The unreliable measuring device of words

the story of a new nameThe Story of a New Name
by Elena Ferrante
translated from Italian by Ann Goldstein

This is book two of the famed Neapolitan Novels, which started with My Brilliant Friend. This review does contain spoilers for the first book, which I also highly recommend. Arguably you could come to this book cold – everything you need to know from book one is repeated – but you’d be missing out on a key part of the experience in my opinion.

Elena and Lila are on the verge of adulthood. Married at 16, Lila is gradually realising that marriage is not a quick fix to make her brother rich, and that being married to someone she doesn’t love is fine until she does fall in love.

For Lila, marrying Stefano, the grocer, was supposed to be the lesser of two evils – her other rich suitor in book one being Marcello Solara – but either way Lila is tied up with the dangerous Solara family and not in the powerful position as one of their wives. Did she make the right choice? She spends frivolously and flirts with both Solara brothers despite her husband’s violent temper. Has she shut down all true feeling? She is smart and aware, surely she knows the dangerous ground she is treading?

“She was beautiful and she dressed like the pictures in the women’s magazines that she bought in great numbers. But the condition of wife had enclosed her in a sort of glass container, like a sailboat sailing with sails unfurled in an inaccessible place, without the sea.”

Elena is at first jealous of Lila’s riches, her freedom, her discovery of sex, her ability to run a business. But at intervals she is reminded that Lila’s lack of education, her marriage, tie her to this small impoverished corner of Naples, while Elena’s continuing education widens her world year after year.

As in book one, it seems that one girl or the other is always up while the other is down, and it is only towards the end of the novel, when they are in their early 20s, that they finally realise that their dreams are no longer the same, that they are not competing for the same prize anymore.

“Something passed rapidly between the two girls, their secret feelings darted infinitesimal particles shot at each other from the depths of themselves, a jolt and a trembling that lasted a long second; I caught it, bewildered, but couldn’t understand, while they did, they understood, in something they recognized each other.”

Except…are they in love with the same man? Elena vacillates, uncertain of her feelings, much like everything else in her world. She is never confident, never sure. She calls herself time and again a “brilliant student” (a callback to the title of book one, My Brilliant Friend?) but is this the narrator, Elena aged 66, using that label?

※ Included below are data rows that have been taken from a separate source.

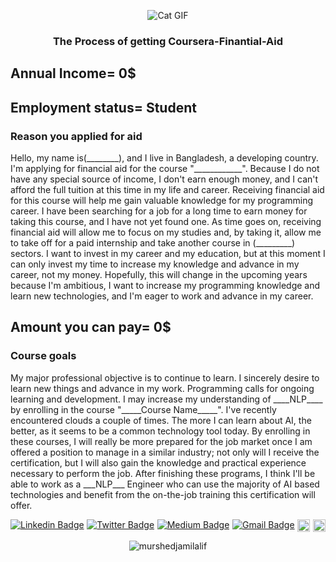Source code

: <p align="center">
  <img src="https://media.giphy.com/media/vFKqnCdLPNOKc/giphy.gif" alt="Cat GIF">
</p>


<h3 align="center">The Process of getting Coursera-Finantial-Aid</h3>
<p><h2>Annual Income= 0$</h2></p>
<p><h2>Employment status= Student</h2></p>

<h3>Reason you applied for aid</h3>
<p>
Hello, my name is(________), and I live in Bangladesh, a developing country. I'm applying for financial aid for the course "____________". Because I do not have any special source of income, I don't earn enough money, and I can't afford the full tuition at this time in my life and career. Receiving financial aid for this course will help me gain valuable knowledge for my programming career. I have been searching for a job for a long time to earn money for taking this course, and I have not yet found one. As time goes on, receiving financial aid will allow me to focus on my studies and, by taking it, allow me to take off for a paid internship and take another course in (_________) sectors. I want to invest in my career and my education, but at this moment I can only invest my time to increase my knowledge and advance in my career, not my money. Hopefully, this will change in the upcoming years because I'm ambitious, I want to increase my programming knowledge and learn new technologies, and I'm eager to work and advance in my career.
</p>

<p><h2>Amount you can pay= 0$ </h2></p>

<h3>Course goals</h3>
<p>
  My major professional objective is to continue to learn. I sincerely desire to learn new things and advance in my work. Programming calls for ongoing learning and development. I may increase my understanding of ____NLP____ by enrolling in the course "_____Course Name_____". I've recently encountered clouds a couple of times. The more I can learn about AI, the better, as it seems to be a common technology tool today. By enrolling in these courses, I will really be more prepared for the job market once I am offered a position to manage in a similar industry; not only will I receive the certification, but I will also gain the knowledge and practical experience necessary to perform the job. After finishing these programs, I think I'll be able to work as a ___NLP___ Engineer who can use the majority of AI based technologies and benefit from the on-the-job training this certification will offer.

</p>




<p align="center" style="display: flex; justify-content: space-between; max-width: 800px;">
    <a href="https://www.linkedin.com/in/murshed-jamil-alif/" rel="nofollow">
        <img src="https://img.shields.io/badge/murshedjamilalif-blue?style=flat-square&logo=Linkedin&logoColor=white&link=https://www.linkedin.com/in/murshed-jamil-alif/" alt="Linkedin Badge">
    </a>

  <a href="https://twitter.com/@murshed_jamil" rel="nofollow">
      <img src="https://img.shields.io/badge/-@murshed_jamil-1ca0f1?style=flat-square&labelColor=1ca0f1&logo=twitter&logoColor=white&link=https://twitter.com/@murshed_jamil" alt="Twitter Badge">
  </a>

  <a href="https://medium.com/@murshedjamilalif" rel="nofollow">
      <img src="https://img.shields.io/badge/-@murshedjamilalif-03a57a?style=flat-square&labelColor=000000&logo=Medium&link=https://medium.com/@murshedjamilalif/" alt="Medium Badge">
  </a>

  <a href="mailto:murshedjamilalif@gmail.com">
      <img src="https://img.shields.io/badge/-murshedjamilalif@gmail.com-c14438?style=flat-square&logo=Gmail&logoColor=white&link=mailto:murshedjamilalif@gmail.com" alt="Gmail Badge">
  </a>

  <a href="https://github.com/murshedjamilalif">
      <img alt="followers" title="Follow me on Github" src="https://img.shields.io/github/followers/murshedjamilalif?color=236ad3&style=for-the-badge&logo=github&label=Follow" height="20"/>
  </a>
  
  <a>
  <img src="https://img.shields.io/twitter/follow/murshed_jamil?style=for-the-badge&logo=Twitter&label=Murshed%20Jamil%20Alif"height="20" /> 
  </a>
</p>
<p align="center"> <img src="https://komarev.com/ghpvc/?username=murshedjamilalif&label=Profile%20views&color=0e75b6&style=flat" alt="murshedjamilalif" /> </p>
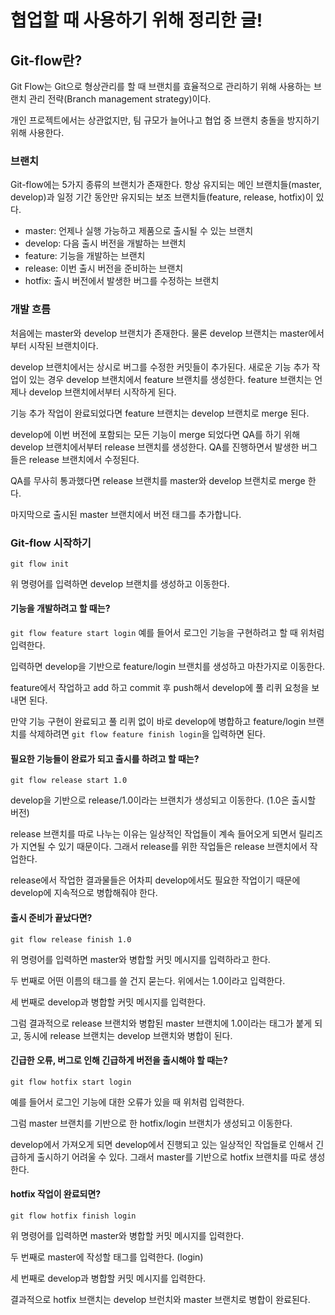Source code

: # 협업할 때 사용하기 위해 정리한 글!

## Git-flow란?

Git Flow는 Git으로 형상관리를 할 때 브랜치를 효율적으로 관리하기 위해 사용하는 브랜치 관리 전략(Branch management strategy)이다.

개인 프로젝트에서는 상관없지만, 팀 규모가 늘어나고 협업 중 브랜치 충돌을 방지하기 위해 사용한다.

### 브랜치

Git-flow에는 5가지 종류의 브랜치가 존재한다.
항상 유지되는 메인 브랜치들(master, develop)과 일정 기간 동안만 유지되는 보조 브랜치들(feature, release, hotfix)이 있다.

- master: 언제나 실행 가능하고 제품으로 출시될 수 있는 브랜치
- develop: 다음 출시 버전을 개발하는 브랜치
- feature: 기능을 개발하는 브랜치
- release: 이번 출시 버전을 준비하는 브랜치
- hotfix: 출시 버전에서 발생한 버그를 수정하는 브랜치

### 개발 흐름

처음에는 master와 develop 브랜치가 존재한다. 물론 develop 브랜치는 master에서부터 시작된 브랜치이다.

develop 브랜치에서는 상시로 버그를 수정한 커밋들이 추가된다. 새로운 기능 추가 작업이 있는 경우 develop 브랜치에서 feature 브랜치를 생성한다. feature 브랜치는 언제나 develop 브랜치에서부터 시작하게 된다.

기능 추가 작업이 완료되었다면 feature 브랜치는 develop 브랜치로 merge 된다.

develop에 이번 버전에 포함되는 모든 기능이 merge 되었다면 QA를 하기 위해 develop 브랜치에서부터 release 브랜치를 생성한다. QA를 진행하면서 발생한 버그들은 release 브랜치에서 수정된다.

QA를 무사히 통과했다면 release 브랜치를 master와 develop 브랜치로 merge 한다.

마지막으로 출시된 master 브랜치에서 버전 태그를 추가합니다.

### Git-flow 시작하기

`git flow init`

위 명령어를 입력하면 develop 브랜치를 생성하고 이동한다.

#### 기능을 개발하려고 할 때는?

`git flow feature start login`
예를 들어서 로그인 기능을 구현하려고 할 때 위처럼 입력한다.

입력하면 develop을 기반으로 feature/login 브랜치를 생성하고 마찬가지로 이동한다.

feature에서 작업하고 add 하고 commit 후 push해서 develop에 풀 리퀴 요청을 보내면 된다.

만약 기능 구현이 완료되고 풀 리퀴 없이 바로 develop에 병합하고 feature/login 브랜치를 삭제하려면 `git flow feature finish login`을 입력하면 된다.

#### 필요한 기능들이 완료가 되고 출시를 하려고 할 때는?

`git flow release start 1.0`

develop을 기반으로 release/1.0이라는 브랜치가 생성되고 이동한다. (1.0은 출시할 버전)

release 브랜치를 따로 나누는 이유는 일상적인 작업들이 계속 들어오게 되면서 릴리즈가 지연될 수 있기 때문이다. 그래서 release를 위한 작업들은 release 브랜치에서 작업한다.

release에서 작업한 결과물들은 어차피 develop에서도 필요한 작업이기 때문에 develop에 지속적으로 병합해줘야 한다.

#### 출시 준비가 끝났다면?

`git flow release finish 1.0`

위 명령어를 입력하면 master와 병합할 커밋 메시지를 입력하라고 한다.

두 번째로 어떤 이름의 태그를 쓸 건지 묻는다. 위에서는 1.0이라고 입력한다.

세 번째로 develop과 병합할 커밋 메시지를 입력한다.

그럼 결과적으로 release 브랜치와 병합된 master 브랜치에 1.0이라는 태그가 붙게 되고,
동시에 release 브랜치는 develop 브랜치와 병합이 된다.

#### 긴급한 오류, 버그로 인해 긴급하게 버전을 출시해야 할 때는?

`git flow hotfix start login`

예를 들어서 로그인 기능에 대한 오류가 있을 때 위처럼 입력한다.

그럼 master 브랜치를 기반으로 한 hotfix/login 브랜치가 생성되고 이동한다.

develop에서 가져오게 되면 develop에서 진행되고 있는 일상적인 작업들로 인해서 긴급하게 출시하기 어려울 수 있다. 그래서 master를 기반으로 hotfix 브랜치를 따로 생성한다.

#### hotfix 작업이 완료되면?

`git flow hotfix finish login`

위 명령어를 입력하면 master와 병합할 커밋 메시지를 입력한다.

두 번째로 master에 작성할 태그를 입력한다. (login)

세 번째로 develop과 병합할 커밋 메시지를 입력한다.

결과적으로 hotfix 브랜치는 develop 브런치와 master 브랜치로 병합이 완료된다.
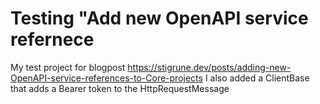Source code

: # Testing "Add new OpenAPI service refernece #

My test project for blogpost <https://stigrune.dev/posts/adding-new-OpenAPI-service-references-to-Core-projects>
I also added a ClientBase that adds a Bearer token to the HttpRequestMessage
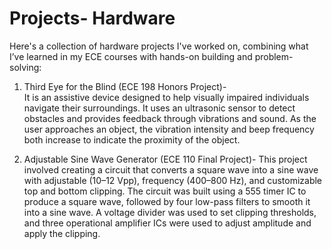 # Projects- Hardware

Here's a collection of hardware projects I've worked on, combining what I’ve learned in my ECE courses with hands-on building and problem-solving:

1. Third Eye for the Blind (ECE 198 Honors Project)-     
   It is an assistive device designed to help visually impaired individuals navigate their surroundings. It uses an ultrasonic sensor to detect obstacles and provides feedback through vibrations and sound. As the user approaches an object, the vibration intensity and beep frequency both increase to indicate the proximity of the object.

2. Adjustable Sine Wave Generator (ECE 110 Final Project)-
   This project involved creating a circuit that converts a square wave into a sine wave with adjustable (10–12 Vpp), frequency (400–800 Hz), and customizable top and bottom clipping. The circuit was built using a 555 timer IC to produce a square wave, followed by four low-pass filters to smooth it into a sine wave. A voltage divider was used to set clipping thresholds, and three operational amplifier ICs were used to adjust amplitude and apply the clipping.



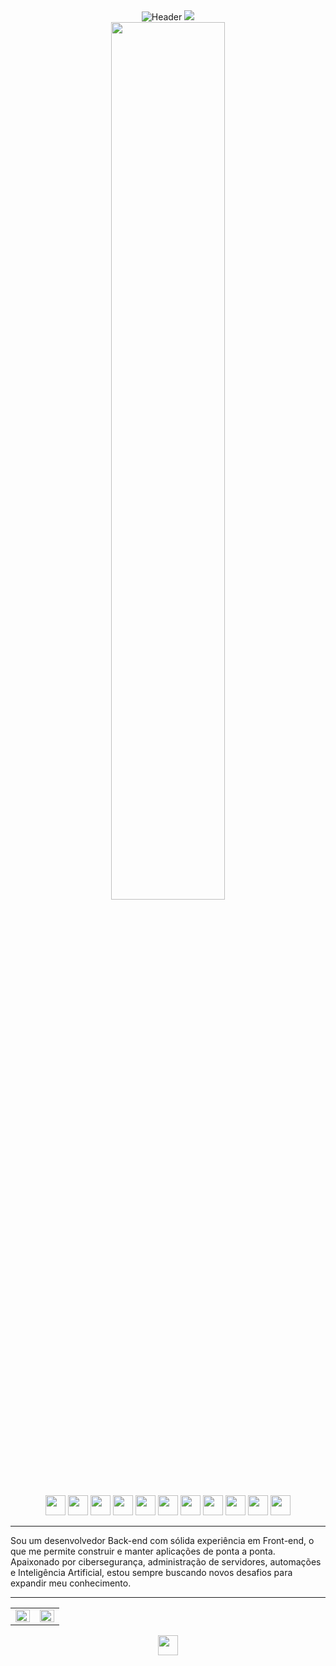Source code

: <div align="center">
  <img src="https://capsule-render.vercel.app/api?type=waving&height=300&color=gradient:0,000000,50,303030,100,000000&fontColor=ffffff&text=Miguel%20B.%20Pinotti&fontSize=60&animation=fadeIn&desc=Back-end%20%7C%20Front-end%20%7C%20Cibersegurança%20%7C%20Automação%20%7C%20IA&descAlign=50&descAlignY=70" alt="Header"/>
  <img src="https://readme-typing-svg.demolab.com?font=Fira+Code&size=30&color=FFFFFF&center=true&vCenter=true&width=600&lines=Sempre+estudando+cada+vez+mais"/>
  
</div>

<div align="center">
  <img src="https://i.pinimg.com/originals/b0/98/33/b09833472bdae26a0b637ea79fadd09e.gif" width="60%" />
</div>
<br>
<div align="center">
  <!-- <a href="https://skillicons.dev">
    <img src="https://skillicons.dev/icons?i=html,css,js,nodejs,python,selenium,php,mysql,git,linux,nix" />
  </a> -->
  <img height="32" width="32" src="https://cdn.simpleicons.org/html5/FFFFFF" />
  <img height="32" width="32" src="https://cdn.simpleicons.org/css/FFFFFF" />
  <img height="32" width="32" src="https://cdn.simpleicons.org/javascript/FFFFFF" />
  <img height="32" width="32" src="https://cdn.simpleicons.org/nodedotjs/FFFFFF" />
  <img height="32" width="32" src="https://cdn.simpleicons.org/python/FFFFFF" />
  <img height="32" width="32" src="https://cdn.simpleicons.org/selenium/FFFFFF" />
  <img height="32" width="32" src="https://cdn.simpleicons.org/php/FFFFFF" />
  <img height="32" width="32" src="https://cdn.simpleicons.org/mysql/FFFFFF" />
  <img height="32" width="32" src="https://cdn.simpleicons.org/git/FFFFFF" />
  <img height="32" width="32" src="https://cdn.simpleicons.org/linux/FFFFFF" />
  <img height="32" width="32" src="https://cdn.simpleicons.org/nixos/FFFFFF" />
</div>

---

Sou um desenvolvedor Back-end com sólida experiência em Front-end, o que me permite construir e manter aplicações de ponta a ponta. Apaixonado por cibersegurança, administração de servidores, automações e Inteligência Artificial, estou sempre buscando novos desafios para expandir meu conhecimento.

---

<table align="center">
  <tr>
    <td valign="top" width="50%">
      <img src="https://github-readme-stats.vercel.app/api?username=miguel-b-p&show_icons=true&count_private=true&hide_border=true&theme=graywhite" align="left" style="width: 100%" />
    </td>
    <td valign="top" width="50%">
      <img src="https://github-readme-stats.vercel.app/api/top-langs/?username=miguel-b-p&hide_border=true&layout=compact&theme=graywhite" align="left" style="width: 100%" />
    </td>
  </tr>
</table>
<div align="center">
  <a href="mailto:miguelpinotty@gmail.com">
    <!-- <img src="https://skillicons.dev/icons?i=gmail" /> -->
    <img height="32" width="32" src="https://cdn.simpleicons.org/gmail/FFFFFF" />
  </a>
  <!-- <a href="https://www.linkedin.com/in/miguel-batista-pinotti-839657266/">
    <img src="https://upload.wikimedia.org/wikipedia/commons/8/81/LinkedIn_icon.svg" />
  </a> -->
</div>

Or is newly adult Elena at once aware of her brilliance and uncertain of how to use it?

She tells us that when she speaks about politics or social issues she merely parrots things she has read – and she has read widely and has a concept of what it all means, but she feels that she is not bringing her own thoughts to bear in the way that Lila always does. A case of impostor syndrome? A lack of awareness that everyone else is pretending to some extent too? Or is she only being realistic about her own limitations, about her need to find a different path in life than the one she has been hoping for?

“Movies, novels, art? How quickly people changed, with their interests, their feelings. Well-made phrases replaced by well-made phrases, time is a flow of words coherent only in appearance, the one who piles up the most is the one who wins. I felt stupid, I had neglected the things I liked to conform.”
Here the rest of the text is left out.